Bernanke Asset Purchases Risk Unleashing 1970s Inflation Genie
October 26th, 2010WARNING: This is not a recommendation to buy, sell or hold any financial instrument.
Oil is already over $80. Either that USDX support I’ve been mentioning holds, or we could see oil back over $100 in a few weeks.
Is the “Recovery” going to run on $100+ oil?
*chortle*
Via: Bloomberg:
For the second time since he became chairman in 2006, Ben S. Bernanke is leading the Federal Reserve into uncharted monetary territory.
Bernanke next week is likely to preside over a decision to launch another round of large-scale asset purchases after deploying $1.7 trillion to pull the economy out of the financial crisis, comments from policy makers over the past week indicate. This time, with interest rates already near zero, the Fed will be aiming to increase the rate of inflation and reduce the cost of borrowing in real terms. The goal is to unlock consumer spending and jump-start an economy that’s growing too slowly to push unemployment lower.
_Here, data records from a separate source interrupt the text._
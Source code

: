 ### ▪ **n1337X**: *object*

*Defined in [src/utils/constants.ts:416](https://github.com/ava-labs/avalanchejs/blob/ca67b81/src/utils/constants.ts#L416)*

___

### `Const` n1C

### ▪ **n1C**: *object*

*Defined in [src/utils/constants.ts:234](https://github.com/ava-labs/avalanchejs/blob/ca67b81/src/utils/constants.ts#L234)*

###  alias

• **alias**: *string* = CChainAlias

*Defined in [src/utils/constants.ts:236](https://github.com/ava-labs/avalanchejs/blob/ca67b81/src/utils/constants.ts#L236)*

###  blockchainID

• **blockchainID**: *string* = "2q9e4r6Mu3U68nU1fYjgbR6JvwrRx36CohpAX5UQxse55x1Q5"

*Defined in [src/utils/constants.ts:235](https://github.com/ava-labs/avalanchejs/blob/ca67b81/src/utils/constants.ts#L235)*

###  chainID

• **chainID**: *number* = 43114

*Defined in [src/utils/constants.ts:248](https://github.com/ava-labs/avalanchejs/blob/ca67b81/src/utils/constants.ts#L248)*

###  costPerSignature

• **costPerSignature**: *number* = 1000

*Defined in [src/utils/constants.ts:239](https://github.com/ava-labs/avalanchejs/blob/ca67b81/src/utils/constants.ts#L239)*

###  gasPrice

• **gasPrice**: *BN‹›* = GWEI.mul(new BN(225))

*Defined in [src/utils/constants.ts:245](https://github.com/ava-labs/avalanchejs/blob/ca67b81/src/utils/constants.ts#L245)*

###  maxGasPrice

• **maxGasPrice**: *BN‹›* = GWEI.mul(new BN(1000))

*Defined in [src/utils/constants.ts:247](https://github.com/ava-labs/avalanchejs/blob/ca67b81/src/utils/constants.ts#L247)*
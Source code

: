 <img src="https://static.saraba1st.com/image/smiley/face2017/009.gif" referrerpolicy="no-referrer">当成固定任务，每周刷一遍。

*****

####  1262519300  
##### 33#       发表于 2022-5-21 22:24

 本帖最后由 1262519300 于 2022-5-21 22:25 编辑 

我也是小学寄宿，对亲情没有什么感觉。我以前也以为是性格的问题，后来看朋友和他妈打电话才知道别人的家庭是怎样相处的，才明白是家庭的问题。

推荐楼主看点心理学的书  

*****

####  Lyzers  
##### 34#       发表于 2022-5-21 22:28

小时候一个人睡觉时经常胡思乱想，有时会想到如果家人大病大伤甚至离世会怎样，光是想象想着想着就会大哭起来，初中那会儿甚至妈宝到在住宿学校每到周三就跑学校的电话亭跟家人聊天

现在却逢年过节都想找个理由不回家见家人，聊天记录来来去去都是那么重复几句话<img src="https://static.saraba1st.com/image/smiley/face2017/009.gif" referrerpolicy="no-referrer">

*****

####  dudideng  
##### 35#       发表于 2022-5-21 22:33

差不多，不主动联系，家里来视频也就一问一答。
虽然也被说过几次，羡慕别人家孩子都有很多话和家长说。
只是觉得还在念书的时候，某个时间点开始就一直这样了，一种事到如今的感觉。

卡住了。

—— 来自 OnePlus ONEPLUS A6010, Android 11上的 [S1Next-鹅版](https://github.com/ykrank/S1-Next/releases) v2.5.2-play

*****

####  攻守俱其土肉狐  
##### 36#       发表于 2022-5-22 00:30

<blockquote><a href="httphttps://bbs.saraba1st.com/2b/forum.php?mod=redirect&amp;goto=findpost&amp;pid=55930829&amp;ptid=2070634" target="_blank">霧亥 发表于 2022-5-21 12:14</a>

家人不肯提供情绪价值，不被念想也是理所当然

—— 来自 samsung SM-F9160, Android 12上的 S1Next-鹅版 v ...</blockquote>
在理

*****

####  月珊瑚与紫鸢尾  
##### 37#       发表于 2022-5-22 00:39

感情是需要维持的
Estimates for the ultimate size of the asset-purchase program range from $1 trillion at Bank of America-Merrill Lynch Global Research to $2 trillion at Goldman Sachs Group Inc., with economists at both firms agreeing the Fed will likely start by announcing $500 billion after the Nov. 2-3 meeting. The danger is that once the Fed kindles price increases, inflation will be difficult to control.
“By reducing real interest rates and trying to break the psychology of ‘Why spend today when I can buy goods cheaper tomorrow,’ they are hoping to drive growth that would be more commensurate with a pickup in employment,” said Dan Greenhaus, chief economic strategist at Miller Tabak & Co. in New York. “The risk is a late 1970s type of scenario where the inflation genie gets out of the bottle.”
The U.S. Treasury Department yesterday sold $10 billion of five-year Treasury Inflation Protected Securities at a negative yield for the first time at a U.S. debt auction as investors bet the Fed will be successful in sparking inflation. The securities drew a yield of negative 0.55 percent.
This is the best part, the plan is to “increase the rate of inflation and reduce the cost of borrowing in real terms. The goal is to unlock consumer spending…”
That’s right, inflation will reduce the cost of borrowing and make it necessary to use credit cards to buy Big Macs because your salary has flatlined, real wages are falling, and gas and home heating prices are up. So…borrow, borrow, borrow to put dinner on the table!